Start of GIVEN INFORMATION

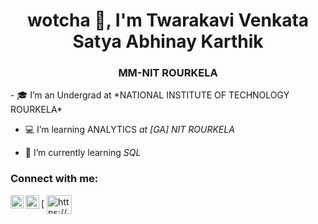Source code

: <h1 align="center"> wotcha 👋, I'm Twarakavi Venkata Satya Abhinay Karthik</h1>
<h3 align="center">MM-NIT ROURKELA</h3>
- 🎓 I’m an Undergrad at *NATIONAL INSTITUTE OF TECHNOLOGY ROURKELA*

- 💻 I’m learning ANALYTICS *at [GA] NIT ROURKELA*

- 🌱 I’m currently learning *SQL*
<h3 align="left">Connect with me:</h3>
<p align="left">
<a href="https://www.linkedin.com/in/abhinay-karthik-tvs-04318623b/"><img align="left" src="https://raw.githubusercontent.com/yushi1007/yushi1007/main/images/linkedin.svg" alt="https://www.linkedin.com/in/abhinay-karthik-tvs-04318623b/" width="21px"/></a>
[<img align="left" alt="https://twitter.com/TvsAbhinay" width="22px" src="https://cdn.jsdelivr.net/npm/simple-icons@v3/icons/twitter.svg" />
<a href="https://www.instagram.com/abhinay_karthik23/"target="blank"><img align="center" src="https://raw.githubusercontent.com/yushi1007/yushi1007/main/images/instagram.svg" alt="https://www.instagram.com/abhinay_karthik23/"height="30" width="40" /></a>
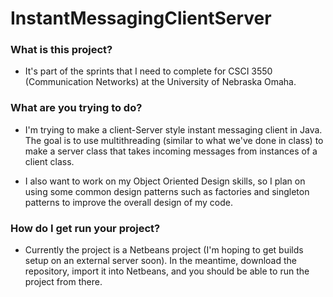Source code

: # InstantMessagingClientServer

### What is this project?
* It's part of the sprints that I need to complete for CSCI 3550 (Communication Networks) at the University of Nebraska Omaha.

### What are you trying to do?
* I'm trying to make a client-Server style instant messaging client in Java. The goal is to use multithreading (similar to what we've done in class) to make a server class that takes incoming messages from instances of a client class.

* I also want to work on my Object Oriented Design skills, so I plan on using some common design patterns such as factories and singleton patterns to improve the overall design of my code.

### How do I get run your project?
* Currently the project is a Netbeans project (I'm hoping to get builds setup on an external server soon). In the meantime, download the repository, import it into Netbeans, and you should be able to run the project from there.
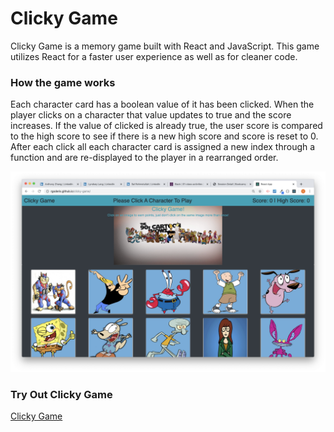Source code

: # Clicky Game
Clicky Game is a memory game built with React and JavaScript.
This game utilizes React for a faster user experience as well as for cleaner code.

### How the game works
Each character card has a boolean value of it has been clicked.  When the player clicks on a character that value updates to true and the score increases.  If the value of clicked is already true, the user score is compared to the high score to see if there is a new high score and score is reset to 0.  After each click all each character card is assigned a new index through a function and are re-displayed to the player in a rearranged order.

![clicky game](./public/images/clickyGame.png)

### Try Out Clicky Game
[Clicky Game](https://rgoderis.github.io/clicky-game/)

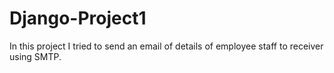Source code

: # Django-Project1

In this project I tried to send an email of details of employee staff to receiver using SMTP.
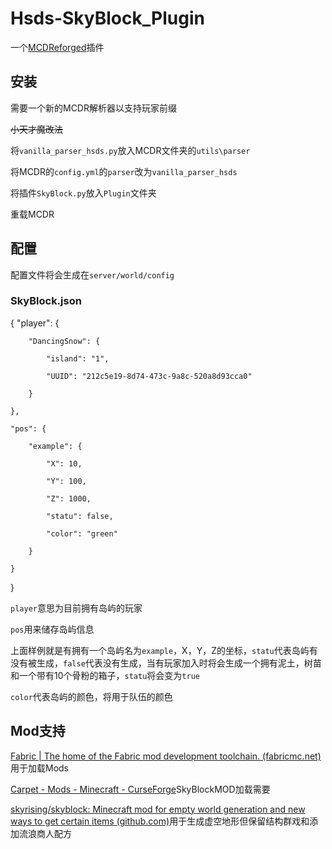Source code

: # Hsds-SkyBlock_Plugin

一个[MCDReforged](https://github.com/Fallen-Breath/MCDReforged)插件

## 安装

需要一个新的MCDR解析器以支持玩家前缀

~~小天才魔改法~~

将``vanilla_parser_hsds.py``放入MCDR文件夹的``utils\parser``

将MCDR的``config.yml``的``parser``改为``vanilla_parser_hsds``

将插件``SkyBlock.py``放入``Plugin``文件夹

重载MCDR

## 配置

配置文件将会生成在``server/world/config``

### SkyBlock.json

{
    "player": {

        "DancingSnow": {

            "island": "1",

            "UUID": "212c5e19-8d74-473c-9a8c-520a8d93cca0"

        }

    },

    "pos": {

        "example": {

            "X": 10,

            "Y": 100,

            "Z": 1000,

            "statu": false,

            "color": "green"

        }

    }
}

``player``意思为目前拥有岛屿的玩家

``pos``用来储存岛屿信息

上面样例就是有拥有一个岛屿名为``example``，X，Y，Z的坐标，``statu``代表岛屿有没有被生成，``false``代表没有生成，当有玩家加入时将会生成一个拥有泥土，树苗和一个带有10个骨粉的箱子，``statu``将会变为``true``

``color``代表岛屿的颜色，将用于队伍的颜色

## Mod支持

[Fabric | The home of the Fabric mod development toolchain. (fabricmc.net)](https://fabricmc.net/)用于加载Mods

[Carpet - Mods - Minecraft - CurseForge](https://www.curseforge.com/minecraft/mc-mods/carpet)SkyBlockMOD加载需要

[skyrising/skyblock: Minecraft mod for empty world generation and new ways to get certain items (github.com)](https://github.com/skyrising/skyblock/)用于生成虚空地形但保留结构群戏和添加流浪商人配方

End of GIVEN INFORMATION

> **TASK GOAL**:
In the records above, locate the lines holding the word "config". Copy each of them.

> **EXERCISE RESULT**:
将MCDR的``config.yml``的``parser``改为``vanilla_parser_hsds``
配置文件将会生成在``server/world/config``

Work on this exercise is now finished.